-------- Available data --------

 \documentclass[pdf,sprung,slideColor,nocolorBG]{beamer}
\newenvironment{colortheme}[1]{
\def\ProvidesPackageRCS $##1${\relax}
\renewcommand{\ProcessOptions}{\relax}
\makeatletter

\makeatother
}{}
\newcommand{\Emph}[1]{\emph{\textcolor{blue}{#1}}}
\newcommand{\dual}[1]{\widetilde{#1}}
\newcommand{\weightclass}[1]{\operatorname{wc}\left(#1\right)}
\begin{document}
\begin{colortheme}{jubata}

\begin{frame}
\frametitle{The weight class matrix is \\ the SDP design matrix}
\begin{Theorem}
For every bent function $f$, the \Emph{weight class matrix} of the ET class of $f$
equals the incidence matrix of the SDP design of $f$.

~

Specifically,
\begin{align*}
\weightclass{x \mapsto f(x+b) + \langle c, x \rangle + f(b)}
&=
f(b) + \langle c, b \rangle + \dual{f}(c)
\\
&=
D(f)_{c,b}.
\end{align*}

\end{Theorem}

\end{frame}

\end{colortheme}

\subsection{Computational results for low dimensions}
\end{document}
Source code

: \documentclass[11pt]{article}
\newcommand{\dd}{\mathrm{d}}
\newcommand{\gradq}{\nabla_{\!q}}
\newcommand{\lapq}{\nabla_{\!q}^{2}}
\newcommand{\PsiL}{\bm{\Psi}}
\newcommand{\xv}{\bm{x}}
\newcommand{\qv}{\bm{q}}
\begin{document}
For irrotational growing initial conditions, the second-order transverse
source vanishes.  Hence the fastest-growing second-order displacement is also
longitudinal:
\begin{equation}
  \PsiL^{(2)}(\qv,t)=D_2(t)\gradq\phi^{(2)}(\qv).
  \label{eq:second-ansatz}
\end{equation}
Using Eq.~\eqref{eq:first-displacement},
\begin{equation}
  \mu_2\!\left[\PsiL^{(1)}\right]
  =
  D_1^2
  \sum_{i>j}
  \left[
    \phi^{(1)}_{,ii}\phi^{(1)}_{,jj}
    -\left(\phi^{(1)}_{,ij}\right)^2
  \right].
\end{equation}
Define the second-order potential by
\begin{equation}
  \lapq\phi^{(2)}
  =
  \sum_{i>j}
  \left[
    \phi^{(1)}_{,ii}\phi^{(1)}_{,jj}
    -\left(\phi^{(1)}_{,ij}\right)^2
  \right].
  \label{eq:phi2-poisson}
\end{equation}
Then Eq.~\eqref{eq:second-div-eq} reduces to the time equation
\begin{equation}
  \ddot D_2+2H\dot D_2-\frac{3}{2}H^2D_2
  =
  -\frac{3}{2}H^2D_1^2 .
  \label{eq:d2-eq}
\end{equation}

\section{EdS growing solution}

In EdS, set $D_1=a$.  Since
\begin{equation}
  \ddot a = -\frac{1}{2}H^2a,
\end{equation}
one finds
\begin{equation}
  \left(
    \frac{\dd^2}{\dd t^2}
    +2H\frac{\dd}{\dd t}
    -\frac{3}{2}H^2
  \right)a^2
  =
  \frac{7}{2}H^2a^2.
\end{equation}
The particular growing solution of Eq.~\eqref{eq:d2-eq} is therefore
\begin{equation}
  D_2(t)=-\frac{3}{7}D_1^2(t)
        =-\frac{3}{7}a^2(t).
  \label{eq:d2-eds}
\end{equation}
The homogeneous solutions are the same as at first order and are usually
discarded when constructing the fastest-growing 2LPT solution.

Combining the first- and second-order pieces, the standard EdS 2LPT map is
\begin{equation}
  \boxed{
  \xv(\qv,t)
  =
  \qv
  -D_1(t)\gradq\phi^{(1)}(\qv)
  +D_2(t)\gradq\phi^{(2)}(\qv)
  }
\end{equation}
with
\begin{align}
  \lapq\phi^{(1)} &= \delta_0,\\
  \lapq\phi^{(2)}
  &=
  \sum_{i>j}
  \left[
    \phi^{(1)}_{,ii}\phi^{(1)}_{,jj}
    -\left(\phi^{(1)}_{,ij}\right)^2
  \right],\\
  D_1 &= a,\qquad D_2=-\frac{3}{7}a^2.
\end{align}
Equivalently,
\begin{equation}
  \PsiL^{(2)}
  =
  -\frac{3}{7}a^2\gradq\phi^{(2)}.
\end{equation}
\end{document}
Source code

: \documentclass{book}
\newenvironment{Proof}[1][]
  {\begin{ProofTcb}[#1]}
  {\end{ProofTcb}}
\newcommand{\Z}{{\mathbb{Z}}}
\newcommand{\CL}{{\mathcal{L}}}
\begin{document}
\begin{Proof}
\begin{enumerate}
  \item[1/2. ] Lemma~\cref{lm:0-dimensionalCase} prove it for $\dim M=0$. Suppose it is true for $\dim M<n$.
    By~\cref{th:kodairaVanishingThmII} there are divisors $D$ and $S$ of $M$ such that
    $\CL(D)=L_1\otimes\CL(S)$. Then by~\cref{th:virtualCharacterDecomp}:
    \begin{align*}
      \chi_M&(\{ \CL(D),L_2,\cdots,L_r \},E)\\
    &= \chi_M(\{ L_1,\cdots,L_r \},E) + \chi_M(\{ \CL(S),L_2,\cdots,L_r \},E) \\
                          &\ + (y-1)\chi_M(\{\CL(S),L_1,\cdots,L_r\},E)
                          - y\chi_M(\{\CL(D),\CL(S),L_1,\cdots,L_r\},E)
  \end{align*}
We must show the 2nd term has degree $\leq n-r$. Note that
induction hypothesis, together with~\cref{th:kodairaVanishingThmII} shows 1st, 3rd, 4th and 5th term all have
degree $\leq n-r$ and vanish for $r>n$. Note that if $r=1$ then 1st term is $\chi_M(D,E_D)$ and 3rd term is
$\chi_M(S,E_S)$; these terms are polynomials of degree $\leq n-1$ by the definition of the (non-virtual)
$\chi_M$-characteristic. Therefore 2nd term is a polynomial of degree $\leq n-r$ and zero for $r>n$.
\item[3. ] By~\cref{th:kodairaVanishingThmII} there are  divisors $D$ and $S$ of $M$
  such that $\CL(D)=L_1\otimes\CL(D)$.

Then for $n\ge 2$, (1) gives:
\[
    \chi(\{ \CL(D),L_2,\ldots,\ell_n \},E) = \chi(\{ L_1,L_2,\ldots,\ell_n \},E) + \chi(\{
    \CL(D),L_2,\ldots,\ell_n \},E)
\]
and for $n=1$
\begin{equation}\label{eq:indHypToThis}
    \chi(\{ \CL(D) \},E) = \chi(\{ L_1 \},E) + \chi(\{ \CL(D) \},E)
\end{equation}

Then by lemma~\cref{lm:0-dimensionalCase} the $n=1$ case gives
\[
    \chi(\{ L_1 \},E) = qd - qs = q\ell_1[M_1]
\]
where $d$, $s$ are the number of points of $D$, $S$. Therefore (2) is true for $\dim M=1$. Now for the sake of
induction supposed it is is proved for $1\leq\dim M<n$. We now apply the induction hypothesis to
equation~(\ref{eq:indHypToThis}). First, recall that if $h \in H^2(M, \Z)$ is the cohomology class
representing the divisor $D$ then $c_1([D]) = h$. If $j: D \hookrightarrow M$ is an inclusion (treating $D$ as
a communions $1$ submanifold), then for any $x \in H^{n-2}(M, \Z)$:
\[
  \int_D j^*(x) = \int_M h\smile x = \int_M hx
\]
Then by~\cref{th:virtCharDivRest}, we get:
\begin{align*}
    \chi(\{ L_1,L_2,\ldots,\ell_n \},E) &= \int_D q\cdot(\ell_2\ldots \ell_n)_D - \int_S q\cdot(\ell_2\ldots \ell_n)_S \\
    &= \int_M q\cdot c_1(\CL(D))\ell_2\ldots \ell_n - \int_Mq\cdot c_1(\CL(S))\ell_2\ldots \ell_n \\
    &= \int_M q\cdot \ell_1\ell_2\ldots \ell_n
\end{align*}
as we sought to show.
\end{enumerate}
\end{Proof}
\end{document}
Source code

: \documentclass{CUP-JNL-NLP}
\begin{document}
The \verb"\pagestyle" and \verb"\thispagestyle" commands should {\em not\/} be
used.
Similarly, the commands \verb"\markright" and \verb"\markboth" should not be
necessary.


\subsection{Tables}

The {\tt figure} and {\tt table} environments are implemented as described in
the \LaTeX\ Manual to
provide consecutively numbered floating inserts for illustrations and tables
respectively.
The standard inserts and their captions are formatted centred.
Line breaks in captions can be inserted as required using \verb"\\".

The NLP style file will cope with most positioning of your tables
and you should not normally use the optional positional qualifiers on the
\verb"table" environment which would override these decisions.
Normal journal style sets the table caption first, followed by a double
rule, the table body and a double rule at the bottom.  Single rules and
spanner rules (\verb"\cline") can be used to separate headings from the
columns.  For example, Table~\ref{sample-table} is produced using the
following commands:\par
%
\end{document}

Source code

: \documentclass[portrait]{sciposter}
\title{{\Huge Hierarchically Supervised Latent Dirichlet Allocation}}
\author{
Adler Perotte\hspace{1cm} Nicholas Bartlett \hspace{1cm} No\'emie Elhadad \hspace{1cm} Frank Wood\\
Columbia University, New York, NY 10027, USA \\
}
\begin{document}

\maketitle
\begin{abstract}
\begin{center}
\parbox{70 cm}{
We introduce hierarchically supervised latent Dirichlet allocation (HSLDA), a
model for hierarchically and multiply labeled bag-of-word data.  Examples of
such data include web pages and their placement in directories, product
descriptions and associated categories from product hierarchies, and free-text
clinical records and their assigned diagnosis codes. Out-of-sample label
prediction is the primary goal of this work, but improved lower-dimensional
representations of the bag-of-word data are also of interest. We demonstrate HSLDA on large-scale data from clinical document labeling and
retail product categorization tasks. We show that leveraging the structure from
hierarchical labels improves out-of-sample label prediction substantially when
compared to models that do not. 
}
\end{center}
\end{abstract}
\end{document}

--------

-- Task instructions --
When a line in the material contains the string "dimensionalCase", copy that line.

-- Task answer --
  \item[1/2. ] Lemma~\cref{lm:0-dimensionalCase} prove it for $\dim M=0$. Suppose it is true for $\dim M<n$.
Then by lemma~\cref{lm:0-dimensionalCase} the $n=1$ case gives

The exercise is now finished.